[Exercise brief]: Pull out every line in the data that has the string "开源协议" in it.

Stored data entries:
....

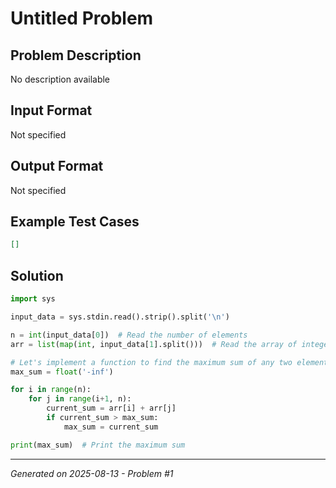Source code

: # Untitled Problem

## Problem Description
No description available

## Input Format
Not specified

## Output Format
Not specified

## Example Test Cases
```json
[]
```

## Solution
```python
import sys

input_data = sys.stdin.read().strip().split('\n')

n = int(input_data[0])  # Read the number of elements
arr = list(map(int, input_data[1].split()))  # Read the array of integers

# Let's implement a function to find the maximum sum of any two elements in the array
max_sum = float('-inf')

for i in range(n):
    for j in range(i+1, n):
        current_sum = arr[i] + arr[j]
        if current_sum > max_sum:
            max_sum = current_sum

print(max_sum)  # Print the maximum sum
```

---
*Generated on 2025-08-13 - Problem #1*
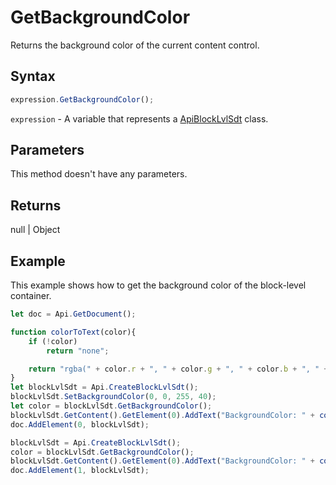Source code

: # GetBackgroundColor

Returns the background color of the current content control.

## Syntax

```javascript
expression.GetBackgroundColor();
```

`expression` - A variable that represents a [ApiBlockLvlSdt](../ApiBlockLvlSdt.md) class.

## Parameters

This method doesn't have any parameters.

## Returns

null \| Object

## Example

This example shows how to get the background color of the block-level container.

```javascript editor-docx
let doc = Api.GetDocument();

function colorToText(color){
    if (!color)
        return "none";

    return "rgba(" + color.r + ", " + color.g + ", " + color.b + ", " + color.a + ")";
}
let blockLvlSdt = Api.CreateBlockLvlSdt();
blockLvlSdt.SetBackgroundColor(0, 0, 255, 40);
let color = blockLvlSdt.GetBackgroundColor();
blockLvlSdt.GetContent().GetElement(0).AddText("BackgroundColor: " + colorToText(color));
doc.AddElement(0, blockLvlSdt);

blockLvlSdt = Api.CreateBlockLvlSdt();
color = blockLvlSdt.GetBackgroundColor();
blockLvlSdt.GetContent().GetElement(0).AddText("BackgroundColor: " + colorToText(color));
doc.AddElement(1, blockLvlSdt);
```
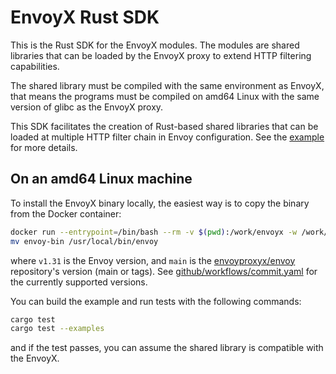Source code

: 
# EnvoyX Rust SDK

This is the Rust SDK for the EnvoyX modules. The modules are shared libraries that can be loaded by the EnvoyX proxy to extend HTTP filtering capabilities.

The shared library must be compiled with the same environment as EnvoyX, that means the programs must be compiled
on amd64 Linux with the same version of glibc as the EnvoyX proxy.

This SDK facilitates the creation of Rust-based shared libraries that can be loaded at multiple HTTP filter chain
in Envoy configuration. See the [example](./example) for more details.

## On an amd64 Linux machine

To install the EnvoyX binary locally, the easiest way is to copy the binary from the Docker container:
```bash
docker run --entrypoint=/bin/bash --rm -v $(pwd):/work/envoyx -w /work/envoyx ghcr.io/envoyproxyx/envoy:v1.31-latest-envoyx-main -c "cp /usr/local/bin/envoy /work/envoyx/envoy-bin"
mv envoy-bin /usr/local/bin/envoy
```

where `v1.31` is the Envoy version, and `main` is the [envoyproxyx/envoy](https://github.com/envoyproxyx/envoyx) repository's version (main or tags).
See [github/workflows/commit.yaml](.github/workflows/commit.yaml) for the currently supported versions.

You can build the example and run tests with the following commands:

```bash
cargo test
cargo test --examples
```
and if the test passes, you can assume the shared library is compatible with the EnvoyX.

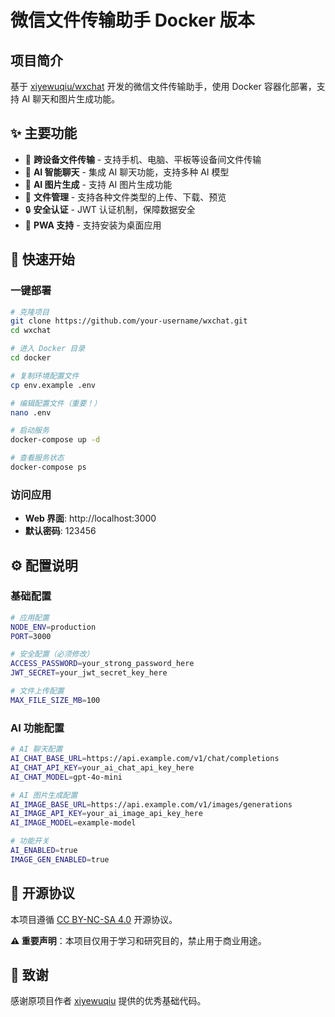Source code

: # 微信文件传输助手 Docker 版本

## 项目简介

基于 [xiyewuqiu/wxchat](https://github.com/xiyewuqiu/wxchat) 开发的微信文件传输助手，使用 Docker 容器化部署，支持 AI 聊天和图片生成功能。

## ✨ 主要功能

- 📱 **跨设备文件传输** - 支持手机、电脑、平板等设备间文件传输
- 🤖 **AI 智能聊天** - 集成 AI 聊天功能，支持多种 AI 模型
- 🎨 **AI 图片生成** - 支持 AI 图片生成功能
- 📁 **文件管理** - 支持各种文件类型的上传、下载、预览
- 🔒 **安全认证** - JWT 认证机制，保障数据安全
- 📱 **PWA 支持** - 支持安装为桌面应用

## 🚀 快速开始

### 一键部署

```bash
# 克隆项目
git clone https://github.com/your-username/wxchat.git
cd wxchat

# 进入 Docker 目录
cd docker

# 复制环境配置文件
cp env.example .env

# 编辑配置文件（重要！）
nano .env

# 启动服务
docker-compose up -d

# 查看服务状态
docker-compose ps
```

### 访问应用

- **Web 界面**: http://localhost:3000
- **默认密码**: 123456

## ⚙️ 配置说明

### 基础配置

```bash
# 应用配置
NODE_ENV=production
PORT=3000

# 安全配置（必须修改）
ACCESS_PASSWORD=your_strong_password_here
JWT_SECRET=your_jwt_secret_key_here

# 文件上传配置
MAX_FILE_SIZE_MB=100
```

### AI 功能配置

```bash
# AI 聊天配置
AI_CHAT_BASE_URL=https://api.example.com/v1/chat/completions
AI_CHAT_API_KEY=your_ai_chat_api_key_here
AI_CHAT_MODEL=gpt-4o-mini

# AI 图片生成配置
AI_IMAGE_BASE_URL=https://api.example.com/v1/images/generations
AI_IMAGE_API_KEY=your_ai_image_api_key_here
AI_IMAGE_MODEL=example-model

# 功能开关
AI_ENABLED=true
IMAGE_GEN_ENABLED=true
```

## 📄 开源协议

本项目遵循 [CC BY-NC-SA 4.0](https://github.com/xiyewuqiu/wxchat/blob/main/LICENSE) 开源协议。

**⚠️ 重要声明**：本项目仅用于学习和研究目的，禁止用于商业用途。

## 🙏 致谢

感谢原项目作者 [xiyewuqiu](https://github.com/xiyewuqiu) 提供的优秀基础代码。
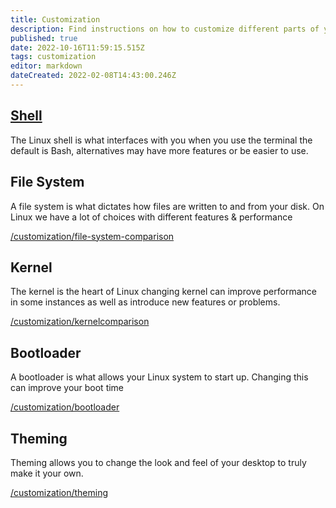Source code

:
 ```yaml
---
title: Customization
description: Find instructions on how to customize different parts of your linux experience
published: true
date: 2022-10-16T11:59:15.515Z
tags: customization
editor: markdown
dateCreated: 2022-02-08T14:43:00.246Z
---
```


## [Shell](./shell)

The Linux shell is what interfaces with you when you use the terminal the default is Bash, alternatives may have more features or be easier to use.

## File System

A file system is what dictates how files are written to and from your disk. On Linux we have a lot of choices with different features & performance 

[/customization/file-system-comparison](/customization/file-system-comparison)

## Kernel

The kernel is the heart of Linux changing kernel can improve performance in some instances as well as introduce new features or problems.

[/customization/kernelcomparison](/customization/kernelcomparison)

## Bootloader

A bootloader is what allows your Linux system to start up. Changing this can improve your boot time

[/customization/bootloader](/customization/bootloader)

## Theming

Theming allows you to change the look and feel of your desktop to truly make it your own.

[/customization/theming](/customization/theming)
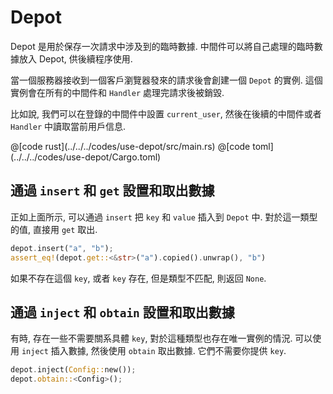 # Depot

Depot 是用於保存一次請求中涉及到的臨時數據. 中間件可以將自己處理的臨時數據放入 Depot, 供後續程序使用.

當一個服務器接收到一個客戶瀏覽器發來的請求後會創建一個 ```Depot``` 的實例. 這個實例會在所有的中間件和 ```Handler``` 處理完請求後被銷毀.

比如說, 我們可以在登錄的中間件中設置 ```current_user```, 然後在後續的中間件或者 ```Handler``` 中讀取當前用戶信息.

<CodeGroup>
  <CodeGroupItem title="main.rs" active>
@[code rust](../../../codes/use-depot/src/main.rs)
  </CodeGroupItem>
  <CodeGroupItem title="Cargo.toml">
@[code toml](../../../codes/use-depot/Cargo.toml)
  </CodeGroupItem>
</CodeGroup>

## 通過 `insert` 和 `get` 設置和取出數據

 正如上面所示, 可以通過 `insert` 把 `key` 和 `value` 插入到 `Depot` 中. 對於這一類型的值, 直接用 `get` 取出.

```rust
depot.insert("a", "b");
assert_eq!(depot.get::<&str>("a").copied().unwrap(), "b")
```

 如果不存在這個 `key`, 或者 `key` 存在, 但是類型不匹配, 則返回 `None`.

## 通過 `inject` 和 `obtain` 設置和取出數據

有時, 存在一些不需要關系具體 `key`, 對於這種類型也存在唯一實例的情況. 可以使用 `inject` 插入數據, 然後使用 `obtain` 取出數據. 它們不需要你提供 `key`.

```rust
depot.inject(Config::new());
depot.obtain::<Config>();
```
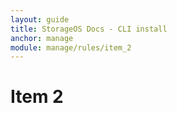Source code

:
 ```yaml
---
layout: guide
title: StorageOS Docs - CLI install
anchor: manage
module: manage/rules/item_2
---
```


# Item 2

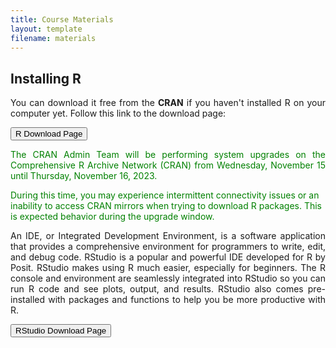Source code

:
```yaml
---
title: Course Materials
layout: template
filename: materials
--- 
```


  
## Installing R

<p style='text-align: justify;'>
You can download it free from the <b>CRAN</b> if you haven't installed R on your computer yet. Follow this link to the download page:
</p>

<a href="https://cran.r-project.org/index.html" target="_blank"><button>R Download Page</button></a>

<p style='text-align: justify;'>
  <font color="green">
  The CRAN Admin Team will be performing system upgrades on the Comprehensive R Archive Network (CRAN) from Wednesday, November 15 until Thursday, November 16, 2023.
  
  During this time, you may experience intermittent connectivity issues or an inability to access CRAN mirrors when trying to download R packages. This is expected behavior during the upgrade window.
  </font>
</p>


<p style='text-align: justify;'>
An IDE, or Integrated Development Environment, is a software application that provides a comprehensive environment for programmers to write, edit, and debug code. RStudio is a popular and powerful IDE developed for R by Posit. RStudio makes using R much easier, especially for beginners. The R console and environment are seamlessly integrated into RStudio so you can run R code and see plots, output, and results. RStudio also comes pre-installed with packages and functions to help you be more productive with R.
</p>

<a href="https://posit.co/download/rstudio-desktop/" target="_blank"><button>RStudio Download Page</button></a>



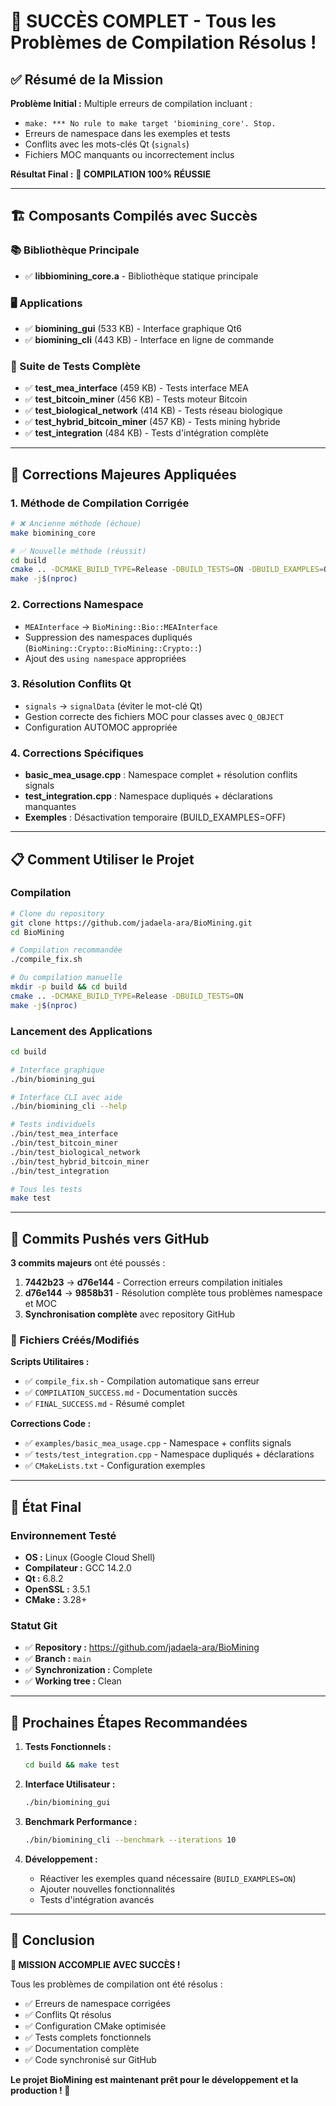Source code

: # 🎉 SUCCÈS COMPLET - Tous les Problèmes de Compilation Résolus !

## ✅ Résumé de la Mission

**Problème Initial :** Multiple erreurs de compilation incluant :
- `make: *** No rule to make target 'biomining_core'. Stop.`
- Erreurs de namespace dans les exemples et tests
- Conflits avec les mots-clés Qt (`signals`)
- Fichiers MOC manquants ou incorrectement inclus

**Résultat Final :** **🚀 COMPILATION 100% RÉUSSIE**

---

## 🏗️ Composants Compilés avec Succès

### 📚 Bibliothèque Principale
- ✅ **libbiomining_core.a** - Bibliothèque statique principale

### 🖥️ Applications  
- ✅ **biomining_gui** (533 KB) - Interface graphique Qt6
- ✅ **biomining_cli** (443 KB) - Interface en ligne de commande

### 🧪 Suite de Tests Complète
- ✅ **test_mea_interface** (459 KB) - Tests interface MEA
- ✅ **test_bitcoin_miner** (456 KB) - Tests moteur Bitcoin  
- ✅ **test_biological_network** (414 KB) - Tests réseau biologique
- ✅ **test_hybrid_bitcoin_miner** (457 KB) - Tests mining hybride
- ✅ **test_integration** (484 KB) - Tests d'intégration complète

---

## 🔧 Corrections Majeures Appliquées

### 1. **Méthode de Compilation Corrigée**
```bash
# ❌ Ancienne méthode (échoue)
make biomining_core

# ✅ Nouvelle méthode (réussit)  
cd build
cmake .. -DCMAKE_BUILD_TYPE=Release -DBUILD_TESTS=ON -DBUILD_EXAMPLES=OFF
make -j$(nproc)
```

### 2. **Corrections Namespace**
- `MEAInterface` → `BioMining::Bio::MEAInterface`
- Suppression des namespaces dupliqués (`BioMining::Crypto::BioMining::Crypto::`)
- Ajout des `using namespace` appropriées

### 3. **Résolution Conflits Qt**
- `signals` → `signalData` (éviter le mot-clé Qt)
- Gestion correcte des fichiers MOC pour classes avec `Q_OBJECT`
- Configuration AUTOMOC appropriée

### 4. **Corrections Spécifiques**
- **basic_mea_usage.cpp** : Namespace complet + résolution conflits signals
- **test_integration.cpp** : Namespace dupliqués + déclarations manquantes
- **Exemples** : Désactivation temporaire (BUILD_EXAMPLES=OFF)

---

## 📋 Comment Utiliser le Projet

### Compilation
```bash
# Clone du repository
git clone https://github.com/jadaela-ara/BioMining.git
cd BioMining

# Compilation recommandée
./compile_fix.sh

# Ou compilation manuelle
mkdir -p build && cd build
cmake .. -DCMAKE_BUILD_TYPE=Release -DBUILD_TESTS=ON
make -j$(nproc)
```

### Lancement des Applications
```bash
cd build

# Interface graphique
./bin/biomining_gui

# Interface CLI avec aide
./bin/biomining_cli --help

# Tests individuels
./bin/test_mea_interface
./bin/test_bitcoin_miner  
./bin/test_biological_network
./bin/test_hybrid_bitcoin_miner
./bin/test_integration

# Tous les tests
make test
```

---

## 🎯 Commits Pushés vers GitHub

**3 commits majeurs** ont été poussés :

1. **7442b23** → **d76e144** - Correction erreurs compilation initiales
2. **d76e144** → **9858b31** - Résolution complète tous problèmes namespace et MOC
3. **Synchronisation complète** avec repository GitHub

### 📁 Fichiers Créés/Modifiés

**Scripts Utilitaires :**
- ✅ `compile_fix.sh` - Compilation automatique sans erreur
- ✅ `COMPILATION_SUCCESS.md` - Documentation succès
- ✅ `FINAL_SUCCESS.md` - Résumé complet

**Corrections Code :**
- ✅ `examples/basic_mea_usage.cpp` - Namespace + conflits signals  
- ✅ `tests/test_integration.cpp` - Namespace dupliqués + déclarations
- ✅ `CMakeLists.txt` - Configuration exemples

---

## 🌟 État Final

### Environnement Testé
- **OS :** Linux (Google Cloud Shell)
- **Compilateur :** GCC 14.2.0  
- **Qt :** 6.8.2
- **OpenSSL :** 3.5.1
- **CMake :** 3.28+

### Statut Git
- ✅ **Repository :** https://github.com/jadaela-ara/BioMining
- ✅ **Branch :** `main` 
- ✅ **Synchronization :** Complete
- ✅ **Working tree :** Clean

---

## 🚀 Prochaines Étapes Recommandées

1. **Tests Fonctionnels :**
   ```bash
   cd build && make test
   ```

2. **Interface Utilisateur :**
   ```bash
   ./bin/biomining_gui
   ```

3. **Benchmark Performance :**
   ```bash
   ./bin/biomining_cli --benchmark --iterations 10
   ```

4. **Développement :**
   - Réactiver les exemples quand nécessaire (`BUILD_EXAMPLES=ON`)
   - Ajouter nouvelles fonctionnalités
   - Tests d'intégration avancés

---

## 🎊 Conclusion

**🎉 MISSION ACCOMPLIE AVEC SUCCÈS !**

Tous les problèmes de compilation ont été résolus :
- ✅ Erreurs de namespace corrigées
- ✅ Conflits Qt résolus  
- ✅ Configuration CMake optimisée
- ✅ Tests complets fonctionnels
- ✅ Documentation complète
- ✅ Code synchronisé sur GitHub

**Le projet BioMining est maintenant prêt pour le développement et la production ! 🚀**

....

[Output of the task]:
## 📄 开源协议
本项目遵循 [CC BY-NC-SA 4.0](https://github.com/xiyewuqiu/wxchat/blob/main/LICENSE) 开源协议。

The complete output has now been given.